== PROMPT ==
Where a record contains a picture, omit the picture and repeat the rest exactly.

== DATA SUPPLIED ==
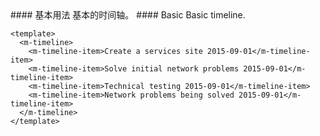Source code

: <cn>
#### 基本用法
基本的时间轴。
</cn>

<us>
#### Basic
Basic timeline.
</us>

```vue
<template>
  <m-timeline>
    <m-timeline-item>Create a services site 2015-09-01</m-timeline-item>
    <m-timeline-item>Solve initial network problems 2015-09-01</m-timeline-item>
    <m-timeline-item>Technical testing 2015-09-01</m-timeline-item>
    <m-timeline-item>Network problems being solved 2015-09-01</m-timeline-item>
  </m-timeline>
</template>
```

== WRITTEN RESPONSE ==
Source code

: <cn>
#### 基本用法
基本的时间轴。
</cn>

<us>
#### Basic
Basic timeline.
</us>

```vue
<template>
  <m-timeline>
    <m-timeline-item>Create a services site 2015-09-01</m-timeline-item>
    <m-timeline-item>Solve initial network problems 2015-09-01</m-timeline-item>
    <m-timeline-item>Technical testing 2015-09-01</m-timeline-item>
    <m-timeline-item>Network problems being solved 2015-09-01</m-timeline-item>
  </m-timeline>
</template>
```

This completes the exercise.